WHAT IS BEING ASKED: Wherever pictures appear in the listing below, leave them out, and copy exactly, and only, everything from the line with "rename tree tips" down to the line with "De numerieke feiten".

SUPPLIED DATA:
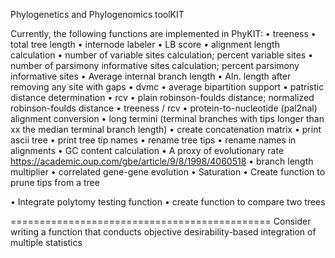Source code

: Phylogenetics and Phylogenomics toolKIT

Currently, the following functions are implemented in PhyKIT:
• treeness
• total tree length
• internode labeler
• LB score
• alignment length calculation
• number of variable sites calculation; percent variable sites
• number of parsimony informative sites calculation; percent parsimony informative sites
• Average internal branch length
• Aln. length after removing any site with gaps
• dvmc
• average bipartition support
• patristic distance determination
• rcv
• plain robinson-foulds distance; normalized robinson-foulds distance
• treeness / rcv
• protein-to-nucleotide (pal2nal) alignment conversion
• long termini (terminal branches with tips longer than xx the median terminal branch length)
• create concatenation matrix
• print ascii tree
• print tree tip names
• rename tree tips
• rename names in alignments
• GC content calculation
• A proxy of evolutionary rate https://academic.oup.com/gbe/article/9/8/1998/4060518
• branch length multiplier
• correlated gene-gene evolution
• Saturation
• Create function to prune tips from a tree

• Integrate polytomy testing function
• create function to compare two trees

=============================================
Consider writing a function that conducts objective desirability-based integration of multiple statistics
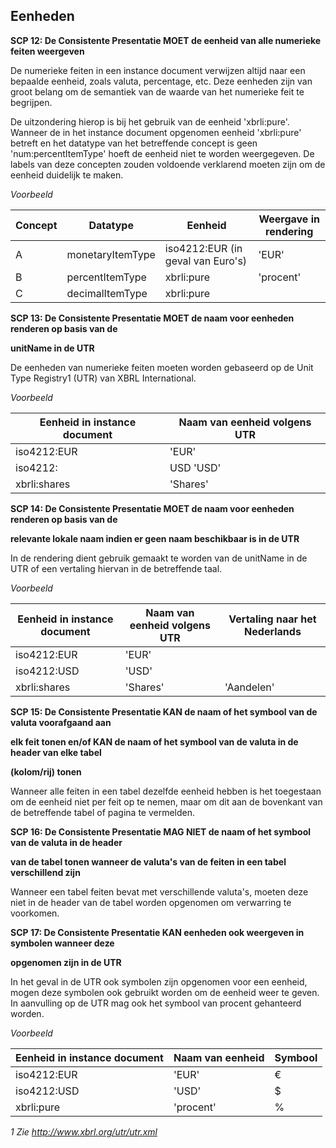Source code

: ## Eenheden

**SCP 12: De Consistente Presentatie MOET de eenheid van alle numerieke feiten weergeven**

De numerieke feiten in een instance document verwijzen altijd naar een bepaalde eenheid, zoals valuta, percentage, etc. Deze eenheden zijn van groot belang om de semantiek van de waarde van het numerieke feit te begrijpen.

De uitzondering hierop is bij het gebruik van de eenheid 'xbrli:pure'. Wanneer de in het instance document opgenomen eenheid 'xbrli:pure' betreft en het datatype van het betreffende concept is geen 'num:percentItemType' hoeft de eenheid niet te worden weergegeven. De labels van deze concepten zouden voldoende verklarend moeten zijn om de eenheid duidelijk te maken.

_Voorbeeld_

| **Concept** | **Datatype** | **Eenheid** | **Weergave in rendering** |
| --- | --- | --- | --- |
| A | monetaryItemType | iso4212:EUR (in geval van Euro's) | 'EUR' |
| B | percentItemType | xbrli:pure | 'procent' |
| C | decimalItemType | xbrli:pure | <niet van toepassing> |

**SCP 13: De Consistente Presentatie MOET de naam voor eenheden renderen op basis van de**

**unitName in de UTR**

De eenheden van numerieke feiten moeten worden gebaseerd op de Unit Type Registry1 (UTR) van XBRL International.

_Voorbeeld_

| **Eenheid in instance document** | **Naam van eenheid volgens UTR** |
| --- | --- |
| iso4212:EUR | 'EUR' |
| iso4212: | USD 'USD' |
| xbrli:shares | 'Shares' |

**SCP 14: De Consistente Presentatie MOET de naam voor eenheden renderen op basis van de**

**relevante lokale naam indien er geen naam beschikbaar is in de UTR**

In de rendering dient gebruik gemaakt te worden van de unitName in de UTR of een vertaling hiervan in de betreffende taal.

_Voorbeeld_

| **Eenheid in instance document** | **Naam van eenheid volgens UTR** | **Vertaling naar het Nederlands**
| --- | --- | --- |
| iso4212:EUR | 'EUR' | <niet van toepassing> |
| iso4212:USD | 'USD' | <niet van toepassing> |
| xbrli:shares | 'Shares' | 'Aandelen' |

**SCP 15: De Consistente Presentatie KAN de naam of het symbool van de valuta voorafgaand aan**

**elk feit tonen en/of KAN de naam of het symbool van de valuta in de header van elke tabel**

**(kolom/rij) tonen**

Wanneer alle feiten in een tabel dezelfde eenheid hebben is het toegestaan om de eenheid niet per feit op te nemen, maar om dit aan de bovenkant van de betreffende tabel of pagina te vermelden.

**SCP 16: De Consistente Presentatie MAG NIET de naam of het symbool van de valuta in de header**

**van de tabel tonen wanneer de valuta's van de feiten in een tabel verschillend zijn**

Wanneer een tabel feiten bevat met verschillende valuta's, moeten deze niet in de header van de tabel worden opgenomen om verwarring te voorkomen.

**SCP 17: De Consistente Presentatie KAN eenheden ook weergeven in symbolen wanneer deze**

**opgenomen zijn in de UTR**

In het geval in de UTR ook symbolen zijn opgenomen voor een eenheid, mogen deze symbolen ook gebruikt worden om de eenheid weer te geven. In aanvulling op de UTR mag ook het symbool van procent gehanteerd worden.

_Voorbeeld_

| **Eenheid in instance document** | **Naam van eenheid** | **Symbool** |
| --- | --- | --- |
| iso4212:EUR | 'EUR' | € |
| iso4212:USD | 'USD' | $ |
| xbrli:pure | 'procent' | % |

_1 Zie_ _http://www.xbrl.org/utr/utr.xml_
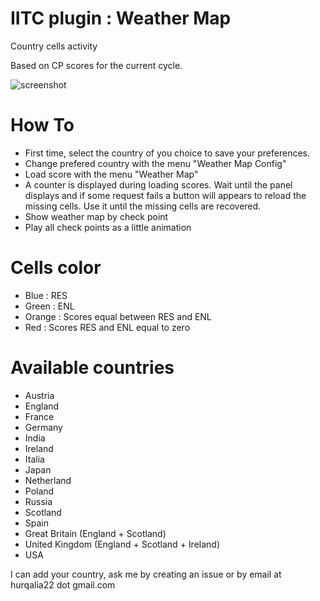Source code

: # IITC plugin : Weather Map

 Country cells activity

 Based on CP scores for the current cycle.

![screenshot](https://raw.githubusercontent.com/Hurqalia/weather_map/master/docs/weather-screen.png)

# How To

 - First time, select the country of you choice to save your preferences.
  - Change prefered country with the menu "Weather Map Config"
 - Load score with the menu "Weather Map"
  - A counter is displayed during loading scores. Wait until the panel displays and if some request fails a button will appears to reload the missing cells. Use it until the missing cells are recovered.
 - Show weather map by check point
  - Play all check points as a little animation

# Cells color
 - Blue : RES
 - Green : ENL
 - Orange : Scores equal between RES and ENL
 - Red : Scores RES and ENL equal to zero

# Available countries
 - Austria
 - England
 - France
 - Germany
 - India
 - Ireland
 - Italia
 - Japan
 - Netherland
 - Poland
 - Russia
 - Scotland
 - Spain
 - Great Britain (England + Scotland)
 - United Kingdom (England + Scotland + Ireland)
 - USA

I can add your country, ask me by creating an issue or by email at hurqalia22 dot gmail.com
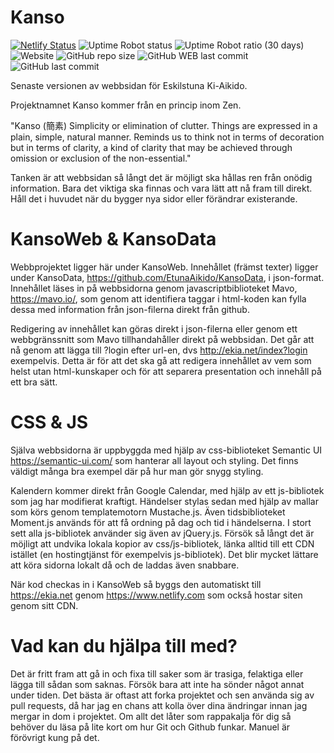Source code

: # Kanso

[![Netlify Status](https://api.netlify.com/api/v1/badges/7942d3ac-e152-4d41-899a-29b2fab34fdc/deploy-status)](https://app.netlify.com/sites/ekia/deploys)
![Uptime Robot status](https://img.shields.io/uptimerobot/status/m783245224-70f304c2bedc8d7236f8dfdd)
![Uptime Robot ratio (30 days)](https://img.shields.io/uptimerobot/ratio/m783245224-70f304c2bedc8d7236f8dfdd)
![Website](https://img.shields.io/website/https/www.ekia.net)
![GitHub repo size](https://img.shields.io/github/repo-size/EtunaAikido/KansoWeb)
![GitHub WEB last commit](https://img.shields.io/github/last-commit/EtunaAikido/KansoWeb?label=last%20commit%20WEB)
![GitHub last commit](https://img.shields.io/github/last-commit/EtunaAikido/KansoData?label=last%20commit%20DATA)

Senaste versionen av webbsidan för Eskilstuna Ki-Aikido.

Projektnamnet Kanso kommer från en princip inom Zen.

"Kanso (簡素) Simplicity or elimination of clutter. Things are expressed in a plain, simple, natural manner. Reminds us to think not in terms of decoration but in terms of clarity, a kind of clarity that may be achieved through omission or exclusion of the non-essential."

Tanken är att webbsidan så långt det är möjligt ska hållas ren från onödig information. Bara det viktiga ska finnas och vara lätt att nå fram till direkt. Håll det i huvudet när du bygger nya sidor eller förändrar existerande.

# KansoWeb & KansoData

Webbprojektet ligger här under KansoWeb. Innehållet (främst texter) ligger under KansoData, https://github.com/EtunaAikido/KansoData, i json-format. Innehållet läses in på webbsidorna genom javascriptbiblioteket Mavo, https://mavo.io/, som genom att identifiera taggar i html-koden kan fylla dessa med information från json-filerna direkt från github. 

Redigering av innehållet kan göras direkt i json-filerna eller genom ett webbgränssnitt som Mavo tillhandahåller direkt på webbsidan. Det går att nå genom att lägga till ?login efter url-en, dvs http://ekia.net/index?login exempelvis. Detta är för att det ska gå att redigera innehållet av vem som helst utan html-kunskaper och för att separera presentation och innehåll på ett bra sätt.

# CSS & JS

Själva webbsidorna är uppbyggda med hjälp av css-biblioteket Semantic UI https://semantic-ui.com/ som hanterar all layout och styling. Det finns väldigt många bra exempel där på hur man gör snygg styling.

Kalendern kommer direkt från Google Calendar, med hjälp av ett js-bibliotek som jag har modifierat kraftigt. Händelser stylas sedan med hjälp av mallar som körs genom templatemotorn Mustache.js. Även tidsbiblioteket Moment.js används för att få ordning på dag och tid i händelserna. I stort sett alla js-bibliotek använder sig även av jQuery.js. Försök så långt det är möjligt att undvika lokala kopior av css/js-bibliotek, länka alltid till ett CDN istället (en hostingtjänst för exempelvis js-bibliotek). Det blir mycket lättare att köra sidorna lokalt då och de laddas även snabbare.

När kod checkas in i KansoWeb så byggs den automatiskt till https://ekia.net genom https://www.netlify.com som också hostar siten genom sitt CDN.

# Vad kan du hjälpa till med?

Det är fritt fram att gå in och fixa till saker som är trasiga, felaktiga eller lägga till sådan som saknas. Försök bara att inte ha sönder något annat under tiden. Det bästa är oftast att forka projektet och sen använda sig av pull requests, då har jag en chans att kolla över dina ändringar innan jag mergar in dom i projektet. Om allt det låter som rappakalja för dig så behöver du läsa på lite kort om hur Git och Github funkar. Manuel är förövrigt kung på det.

RESPONSE TO THE EXERCISE:
• rename tree tips
• rename names in alignments
• GC content calculation
• A proxy of evolutionary rate https://academic.oup.com/gbe/article/9/8/1998/4060518
• branch length multiplier
• correlated gene-gene evolution
• Saturation
• Create function to prune tips from a tree

• Integrate polytomy testing function
• create function to compare two trees

=============================================
Consider writing a function that conducts objective desirability-based integration of multiple statistics
Source code

: ## Eenheden

**SCP 12: De Consistente Presentatie MOET de eenheid van alle numerieke feiten weergeven**

De numerieke feiten in een instance document verwijzen altijd naar een bepaalde eenheid, zoals valuta, percentage, etc. Deze eenheden zijn van groot belang om de semantiek van de waarde van het numerieke feit te begrijpen.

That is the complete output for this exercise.